*** Opening of DATA PROVIDED ***

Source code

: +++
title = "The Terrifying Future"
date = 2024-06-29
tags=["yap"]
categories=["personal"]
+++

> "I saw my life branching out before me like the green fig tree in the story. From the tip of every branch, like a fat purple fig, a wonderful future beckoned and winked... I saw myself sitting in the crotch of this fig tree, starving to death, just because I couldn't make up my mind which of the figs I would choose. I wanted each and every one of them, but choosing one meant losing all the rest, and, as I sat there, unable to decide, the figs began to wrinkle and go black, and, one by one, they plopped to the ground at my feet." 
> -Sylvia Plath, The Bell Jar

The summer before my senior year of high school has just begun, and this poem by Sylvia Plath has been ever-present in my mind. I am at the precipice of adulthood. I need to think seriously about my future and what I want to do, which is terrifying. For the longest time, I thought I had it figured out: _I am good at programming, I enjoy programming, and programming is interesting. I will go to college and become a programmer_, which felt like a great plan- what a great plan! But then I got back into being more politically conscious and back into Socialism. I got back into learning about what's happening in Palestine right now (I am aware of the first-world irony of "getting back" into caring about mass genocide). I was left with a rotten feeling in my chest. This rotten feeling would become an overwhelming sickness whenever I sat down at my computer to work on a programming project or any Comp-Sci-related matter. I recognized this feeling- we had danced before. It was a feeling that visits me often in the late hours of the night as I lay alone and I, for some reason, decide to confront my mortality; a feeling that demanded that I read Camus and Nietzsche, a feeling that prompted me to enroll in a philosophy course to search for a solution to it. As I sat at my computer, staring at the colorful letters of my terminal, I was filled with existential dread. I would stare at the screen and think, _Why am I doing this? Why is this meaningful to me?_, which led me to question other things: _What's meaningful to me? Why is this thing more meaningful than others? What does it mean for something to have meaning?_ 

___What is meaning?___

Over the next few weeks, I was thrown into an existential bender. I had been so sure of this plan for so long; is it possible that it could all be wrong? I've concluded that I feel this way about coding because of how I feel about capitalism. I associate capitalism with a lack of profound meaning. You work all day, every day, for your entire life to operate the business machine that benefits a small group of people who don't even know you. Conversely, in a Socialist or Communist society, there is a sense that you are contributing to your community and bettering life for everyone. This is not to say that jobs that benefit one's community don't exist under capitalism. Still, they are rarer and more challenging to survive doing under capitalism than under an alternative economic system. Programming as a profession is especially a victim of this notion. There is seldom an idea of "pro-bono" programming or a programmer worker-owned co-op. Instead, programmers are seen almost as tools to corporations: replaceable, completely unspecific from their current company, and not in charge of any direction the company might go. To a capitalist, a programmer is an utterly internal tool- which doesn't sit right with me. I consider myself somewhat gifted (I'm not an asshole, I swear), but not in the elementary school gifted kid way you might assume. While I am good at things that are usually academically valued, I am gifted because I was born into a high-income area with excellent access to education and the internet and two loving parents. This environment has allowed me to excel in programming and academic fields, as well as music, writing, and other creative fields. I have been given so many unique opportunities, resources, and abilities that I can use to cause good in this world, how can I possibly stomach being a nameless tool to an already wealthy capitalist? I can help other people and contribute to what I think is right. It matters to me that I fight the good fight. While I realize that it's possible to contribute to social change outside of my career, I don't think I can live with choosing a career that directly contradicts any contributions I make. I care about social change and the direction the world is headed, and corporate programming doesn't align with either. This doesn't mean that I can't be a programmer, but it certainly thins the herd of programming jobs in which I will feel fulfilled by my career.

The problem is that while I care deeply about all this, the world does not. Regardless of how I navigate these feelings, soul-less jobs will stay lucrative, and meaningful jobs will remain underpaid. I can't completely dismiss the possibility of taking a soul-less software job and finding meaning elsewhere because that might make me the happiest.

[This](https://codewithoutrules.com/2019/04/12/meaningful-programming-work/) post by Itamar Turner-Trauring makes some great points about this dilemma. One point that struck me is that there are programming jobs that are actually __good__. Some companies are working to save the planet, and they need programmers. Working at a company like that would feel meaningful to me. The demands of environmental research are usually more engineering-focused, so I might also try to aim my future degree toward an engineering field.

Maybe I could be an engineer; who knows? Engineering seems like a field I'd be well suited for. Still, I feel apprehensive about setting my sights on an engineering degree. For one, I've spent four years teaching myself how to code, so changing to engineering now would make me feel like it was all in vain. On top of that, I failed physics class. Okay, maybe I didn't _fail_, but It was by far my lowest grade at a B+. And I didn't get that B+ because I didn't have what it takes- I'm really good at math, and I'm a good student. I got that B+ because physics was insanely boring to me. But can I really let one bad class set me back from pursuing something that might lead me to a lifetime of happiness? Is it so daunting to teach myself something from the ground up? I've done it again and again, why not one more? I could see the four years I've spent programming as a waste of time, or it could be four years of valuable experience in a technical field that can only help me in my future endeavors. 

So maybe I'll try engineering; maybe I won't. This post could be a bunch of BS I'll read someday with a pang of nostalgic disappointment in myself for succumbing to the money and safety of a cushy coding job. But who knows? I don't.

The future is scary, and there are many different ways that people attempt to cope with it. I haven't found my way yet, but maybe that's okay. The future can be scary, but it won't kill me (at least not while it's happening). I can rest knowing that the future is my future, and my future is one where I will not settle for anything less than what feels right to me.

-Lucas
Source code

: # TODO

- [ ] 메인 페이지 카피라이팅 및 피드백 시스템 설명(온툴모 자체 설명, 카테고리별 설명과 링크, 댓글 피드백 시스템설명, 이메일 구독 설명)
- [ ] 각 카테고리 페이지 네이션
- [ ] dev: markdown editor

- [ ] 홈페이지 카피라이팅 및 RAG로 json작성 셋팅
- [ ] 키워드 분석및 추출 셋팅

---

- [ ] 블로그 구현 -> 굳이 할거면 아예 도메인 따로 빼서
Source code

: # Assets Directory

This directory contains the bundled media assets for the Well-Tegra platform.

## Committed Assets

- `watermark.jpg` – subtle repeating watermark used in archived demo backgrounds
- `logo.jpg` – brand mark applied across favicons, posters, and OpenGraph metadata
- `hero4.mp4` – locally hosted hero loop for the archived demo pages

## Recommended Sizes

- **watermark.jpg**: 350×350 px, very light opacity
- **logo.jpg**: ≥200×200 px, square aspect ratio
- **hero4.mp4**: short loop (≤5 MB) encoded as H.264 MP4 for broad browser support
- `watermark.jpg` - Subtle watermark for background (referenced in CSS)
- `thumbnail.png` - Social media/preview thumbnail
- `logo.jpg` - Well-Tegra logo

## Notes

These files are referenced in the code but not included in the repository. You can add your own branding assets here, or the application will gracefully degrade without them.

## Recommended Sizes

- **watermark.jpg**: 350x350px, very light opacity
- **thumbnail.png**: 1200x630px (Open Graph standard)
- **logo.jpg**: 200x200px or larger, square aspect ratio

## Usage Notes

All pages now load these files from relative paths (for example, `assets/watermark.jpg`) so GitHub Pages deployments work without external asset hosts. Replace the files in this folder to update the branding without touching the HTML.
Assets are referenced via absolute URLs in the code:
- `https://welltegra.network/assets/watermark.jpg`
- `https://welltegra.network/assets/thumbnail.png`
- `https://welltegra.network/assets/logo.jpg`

*** Close of DATA PROVIDED ***

WHAT NEEDS TO BE DONE: Could the data above be returned exactly as it stands?

FINISHED TASK:
Source code

: +++
title = "The Terrifying Future"
date = 2024-06-29
tags=["yap"]
categories=["personal"]
+++

> "I saw my life branching out before me like the green fig tree in the story. From the tip of every branch, like a fat purple fig, a wonderful future beckoned and winked... I saw myself sitting in the crotch of this fig tree, starving to death, just because I couldn't make up my mind which of the figs I would choose. I wanted each and every one of them, but choosing one meant losing all the rest, and, as I sat there, unable to decide, the figs began to wrinkle and go black, and, one by one, they plopped to the ground at my feet." 
> -Sylvia Plath, The Bell Jar

The summer before my senior year of high school has just begun, and this poem by Sylvia Plath has been ever-present in my mind. I am at the precipice of adulthood. I need to think seriously about my future and what I want to do, which is terrifying. For the longest time, I thought I had it figured out: _I am good at programming, I enjoy programming, and programming is interesting. I will go to college and become a programmer_, which felt like a great plan- what a great plan! But then I got back into being more politically conscious and back into Socialism. I got back into learning about what's happening in Palestine right now (I am aware of the first-world irony of "getting back" into caring about mass genocide). I was left with a rotten feeling in my chest. This rotten feeling would become an overwhelming sickness whenever I sat down at my computer to work on a programming project or any Comp-Sci-related matter. I recognized this feeling- we had danced before. It was a feeling that visits me often in the late hours of the night as I lay alone and I, for some reason, decide to confront my mortality; a feeling that demanded that I read Camus and Nietzsche, a feeling that prompted me to enroll in a philosophy course to search for a solution to it. As I sat at my computer, staring at the colorful letters of my terminal, I was filled with existential dread. I would stare at the screen and think, _Why am I doing this? Why is this meaningful to me?_, which led me to question other things: _What's meaningful to me? Why is this thing more meaningful than others? What does it mean for something to have meaning?_ 

___What is meaning?___

Over the next few weeks, I was thrown into an existential bender. I had been so sure of this plan for so long; is it possible that it could all be wrong? I've concluded that I feel this way about coding because of how I feel about capitalism. I associate capitalism with a lack of profound meaning. You work all day, every day, for your entire life to operate the business machine that benefits a small group of people who don't even know you. Conversely, in a Socialist or Communist society, there is a sense that you are contributing to your community and bettering life for everyone. This is not to say that jobs that benefit one's community don't exist under capitalism. Still, they are rarer and more challenging to survive doing under capitalism than under an alternative economic system. Programming as a profession is especially a victim of this notion. There is seldom an idea of "pro-bono" programming or a programmer worker-owned co-op. Instead, programmers are seen almost as tools to corporations: replaceable, completely unspecific from their current company, and not in charge of any direction the company might go. To a capitalist, a programmer is an utterly internal tool- which doesn't sit right with me. I consider myself somewhat gifted (I'm not an asshole, I swear), but not in the elementary school gifted kid way you might assume. While I am good at things that are usually academically valued, I am gifted because I was born into a high-income area with excellent access to education and the internet and two loving parents. This environment has allowed me to excel in programming and academic fields, as well as music, writing, and other creative fields. I have been given so many unique opportunities, resources, and abilities that I can use to cause good in this world, how can I possibly stomach being a nameless tool to an already wealthy capitalist? I can help other people and contribute to what I think is right. It matters to me that I fight the good fight. While I realize that it's possible to contribute to social change outside of my career, I don't think I can live with choosing a career that directly contradicts any contributions I make. I care about social change and the direction the world is headed, and corporate programming doesn't align with either. This doesn't mean that I can't be a programmer, but it certainly thins the herd of programming jobs in which I will feel fulfilled by my career.

The problem is that while I care deeply about all this, the world does not. Regardless of how I navigate these feelings, soul-less jobs will stay lucrative, and meaningful jobs will remain underpaid. I can't completely dismiss the possibility of taking a soul-less software job and finding meaning elsewhere because that might make me the happiest.

[This](https://codewithoutrules.com/2019/04/12/meaningful-programming-work/) post by Itamar Turner-Trauring makes some great points about this dilemma. One point that struck me is that there are programming jobs that are actually __good__. Some companies are working to save the planet, and they need programmers. Working at a company like that would feel meaningful to me. The demands of environmental research are usually more engineering-focused, so I might also try to aim my future degree toward an engineering field.

Maybe I could be an engineer; who knows? Engineering seems like a field I'd be well suited for. Still, I feel apprehensive about setting my sights on an engineering degree. For one, I've spent four years teaching myself how to code, so changing to engineering now would make me feel like it was all in vain. On top of that, I failed physics class. Okay, maybe I didn't _fail_, but It was by far my lowest grade at a B+. And I didn't get that B+ because I didn't have what it takes- I'm really good at math, and I'm a good student. I got that B+ because physics was insanely boring to me. But can I really let one bad class set me back from pursuing something that might lead me to a lifetime of happiness? Is it so daunting to teach myself something from the ground up? I've done it again and again, why not one more? I could see the four years I've spent programming as a waste of time, or it could be four years of valuable experience in a technical field that can only help me in my future endeavors. 

So maybe I'll try engineering; maybe I won't. This post could be a bunch of BS I'll read someday with a pang of nostalgic disappointment in myself for succumbing to the money and safety of a cushy coding job. But who knows? I don't.

The future is scary, and there are many different ways that people attempt to cope with it. I haven't found my way yet, but maybe that's okay. The future can be scary, but it won't kill me (at least not while it's happening). I can rest knowing that the future is my future, and my future is one where I will not settle for anything less than what feels right to me.

-Lucas
Source code

: # TODO

- [ ] 메인 페이지 카피라이팅 및 피드백 시스템 설명(온툴모 자체 설명, 카테고리별 설명과 링크, 댓글 피드백 시스템설명, 이메일 구독 설명)
- [ ] 각 카테고리 페이지 네이션
- [ ] dev: markdown editor

- [ ] 홈페이지 카피라이팅 및 RAG로 json작성 셋팅
- [ ] 키워드 분석및 추출 셋팅

---

- [ ] 블로그 구현 -> 굳이 할거면 아예 도메인 따로 빼서
Source code

: # Assets Directory

This directory contains the bundled media assets for the Well-Tegra platform.

## Committed Assets

- `watermark.jpg` – subtle repeating watermark used in archived demo backgrounds
- `logo.jpg` – brand mark applied across favicons, posters, and OpenGraph metadata
- `hero4.mp4` – locally hosted hero loop for the archived demo pages

## Recommended Sizes

- **watermark.jpg**: 350×350 px, very light opacity
- **logo.jpg**: ≥200×200 px, square aspect ratio
- **hero4.mp4**: short loop (≤5 MB) encoded as H.264 MP4 for broad browser support
- `watermark.jpg` - Subtle watermark for background (referenced in CSS)
- `thumbnail.png` - Social media/preview thumbnail
- `logo.jpg` - Well-Tegra logo

## Notes

These files are referenced in the code but not included in the repository. You can add your own branding assets here, or the application will gracefully degrade without them.

## Recommended Sizes

- **watermark.jpg**: 350x350px, very light opacity
- **thumbnail.png**: 1200x630px (Open Graph standard)
- **logo.jpg**: 200x200px or larger, square aspect ratio

## Usage Notes

All pages now load these files from relative paths (for example, `assets/watermark.jpg`) so GitHub Pages deployments work without external asset hosts. Replace the files in this folder to update the branding without touching the HTML.
Assets are referenced via absolute URLs in the code:
- `https://welltegra.network/assets/watermark.jpg`
- `https://welltegra.network/assets/thumbnail.png`
- `https://welltegra.network/assets/logo.jpg`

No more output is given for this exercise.